New poetry collections reviewed

IN THE way he presents his work at readings, Billy Ramsell has much in common with other poets who have emerged from the spoken end of the poetry spectrum during the past decade.

Unlike most of them, his poetry is devoid of politics. Ramsell never goes in search of things it is safe to be against. Neither is he a scribbler of little lyrics about his begonias. In his new collection, The Architect’s Dream Of Winter, his second, published by Dedalus, he tackles one of the great issues; our ongoing relationship with machines.

‘Your Call Is Important To Us’ is a gorgeous satire on our attempts to get through to those companies which always take our money by direct debit, and so never need to get through to us.
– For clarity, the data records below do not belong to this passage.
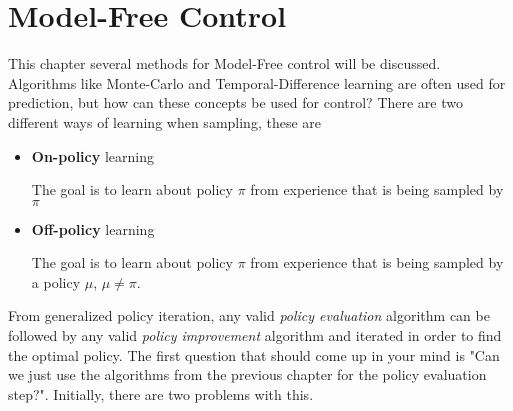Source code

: \chapter{Model-Free Control}

This chapter several methods for Model-Free control will be discussed. Algorithms like Monte-Carlo and Temporal-Difference learning are often used for prediction, but how can these concepts be used for control? There are two different ways of learning when sampling, these are 

\begin{itemize}
	\item \textbf{On-policy} learning
	
	The goal is to learn about policy $\pi$ from experience that is being sampled by $\pi$
	
	\item \textbf{Off-policy} learning
	
	The goal is to learn about policy $\pi$ from experience that is being sampled by a policy $\mu$, $\mu \neq \pi$.
\end{itemize}

From generalized policy iteration, any valid \textit{policy evaluation} algorithm can be followed by any valid \textit{policy improvement} algorithm and iterated in order to find the optimal policy. The first question that should come up in your mind is "Can we just use the algorithms from the previous chapter for the policy evaluation step?". Initially, there are two problems with this.

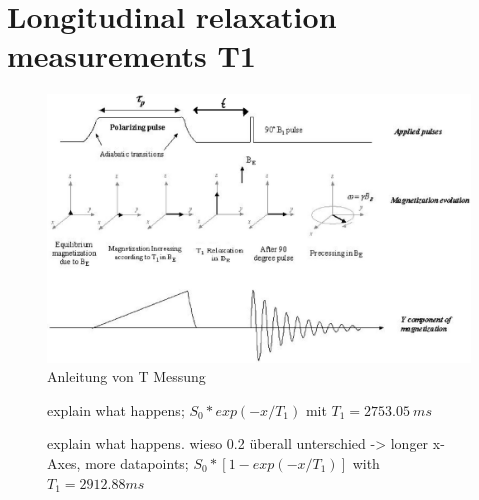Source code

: \section{Longitudinal relaxation measurements T1}



\begin{figure}[H]
    \centering
    \includegraphics[width= \textwidth]{BildT1.png}   
    \caption[]{Anleitung von T Messung \cite{Bild}}
    \label{fig:BildT1}
\end{figure}

\begin{figure}[H]
    \centering
    
    \caption[]{explain what happens; $S_0 * exp(-x/T_1)$ mit $T_1=\SI{2753.05}{ms}$}
    \label{fig:T1Erdmagnetfeld}
\end{figure}

\begin{figure}[H]
    \centering
    
    \caption[]{explain what happens. wieso 0.2 überall unterschied -> longer x-Axes, more datapoints; $S_0 *[1-exp(-x/T_1)]$ with $T_1=\si{2912.88}{ms}$}
    \label{fig:T1Polarisationsfeldfeld}
\end{figure}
In ‘Half Time’ Ramsell has the Greek deities - Zeus, Aphrodite and all that crowd - gather together to watch a National Hurling League match on television.
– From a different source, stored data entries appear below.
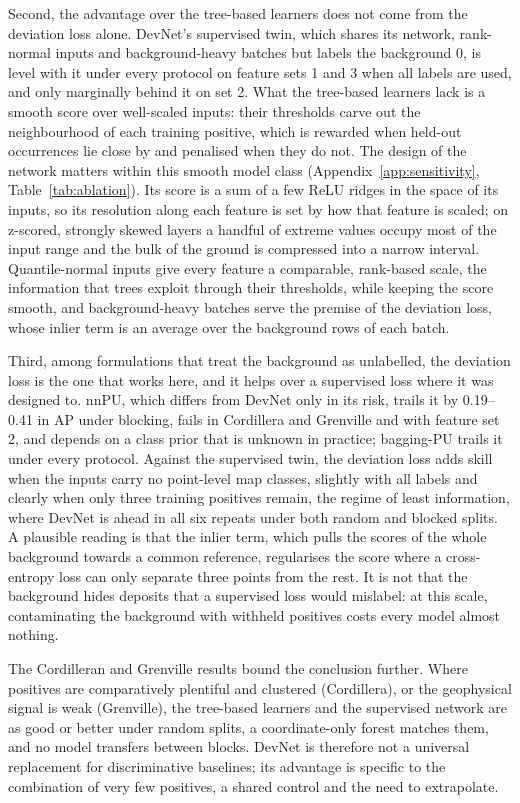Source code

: \documentclass[pdflatex,sn-apa]{sn-jnl}
\begin{document}
Second, the advantage over the tree-based learners does not come from the deviation loss alone. DevNet's supervised twin, which shares its network, rank-normal inputs and background-heavy batches but labels the background 0, is level with it under every protocol on feature sets 1 and 3 when all labels are used, and only marginally behind it on set 2. What the tree-based learners lack is a smooth score over well-scaled inputs: their thresholds carve out the neighbourhood of each training positive, which is rewarded when held-out occurrences lie close by and penalised when they do not. The design of the network matters within this smooth model class (Appendix~\ref{app:sensitivity}, Table~\ref{tab:ablation}). Its score is a sum of a few ReLU ridges in the space of its inputs, so its resolution along each feature is set by how that feature is scaled; on z-scored, strongly skewed layers a handful of extreme values occupy most of the input range and the bulk of the ground is compressed into a narrow interval. Quantile-normal inputs give every feature a comparable, rank-based scale, the information that trees exploit through their thresholds, while keeping the score smooth, and background-heavy batches serve the premise of the deviation loss, whose inlier term is an average over the background rows of each batch.

Third, among formulations that treat the background as unlabelled, the deviation loss is the one that works here, and it helps over a supervised loss where it was designed to. nnPU, which differs from DevNet only in its risk, trails it by 0.19--0.41 in AP under blocking, fails in Cordillera and Grenville and with feature set 2, and depends on a class prior that is unknown in practice; bagging-PU trails it under every protocol. Against the supervised twin, the deviation loss adds skill when the inputs carry no point-level map classes, slightly with all labels and clearly when only three training positives remain, the regime of least information, where DevNet is ahead in all six repeats under both random and blocked splits. A plausible reading is that the inlier term, which pulls the scores of the whole background towards a common reference, regularises the score where a cross-entropy loss can only separate three points from the rest. It is not that the background hides deposits that a supervised loss would mislabel: at this scale, contaminating the background with withheld positives costs every model almost nothing.

The Cordilleran and Grenville results bound the conclusion further. Where positives are comparatively plentiful and clustered (Cordillera), or the geophysical signal is weak (Grenville), the tree-based learners and the supervised network are as good or better under random splits, a coordinate-only forest matches them, and no model transfers between blocks. DevNet is therefore not a universal replacement for discriminative baselines; its advantage is specific to the combination of very few positives, a shared control and the need to extrapolate.
\end{document}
‘From the Unconceived’ gives voice to all the potential sons, daughters, sisters and brothers you will never have: “Here are the daughters you permanently exiled/that night you didn’t let him pull your pants down/in your breath-hot postered bedroom/and on those nights you stayed faithful,/and on the nights you took recommended precautions.” It is a poem which will probably get anti-abortionists excited, but it has more in common, I think, with Richard Dawkins’ statement that we are the lucky few “who won the lottery of birth against all odds”.

The Architect’s Dream Of Winter is full of big ideas brilliantly executed.

Another second collection is Celeste Augé’s Skip Diving, published by Salmon. She writes passionately and only on things she really cares about. There is a glorious economy to the language; Augé is not one to fatten out a poem with adjectives. Most striking in this regard is the perfect five line ‘Insomnia’:

“I have come to like the hours/spent awake in bed,/the house silent,/everyone else put safely away,/ like clean dishes.”

Augé’s approach in some of her feminist poems challenges pre-conceptions. David Wheatley has opined that the work of Eavan Boland, probably our premier female poet, suffers from an “absence of any discernible sense of humour”. This is certainly not the case with the work of Celeste Augé.

In ‘Absolution’ - a poem in which she alludes to the Magdalene Laundries - she writes “I, too, have sinned,/in several different religions./(Roast pork, assorted blasphemies,/not to mention the fornication. )”

In ‘Leda Revisited’, Augé writes about the symphysiotomy scandal. It is not an easy subject from which to make a poem. For one thing, it is already so associated in the public mind with tragedy and pathos, that irony is almost the only way to achieve the originality towards which every poem must aspire.

The poem opens with a savagery entirely appropriate to the circumstances: “There’re worse things than being fucked by a swan”. A perfect beginning for such a poem in that it will offend all the right people.

Skip Diving is one of the best poetry collections I’ve read this year.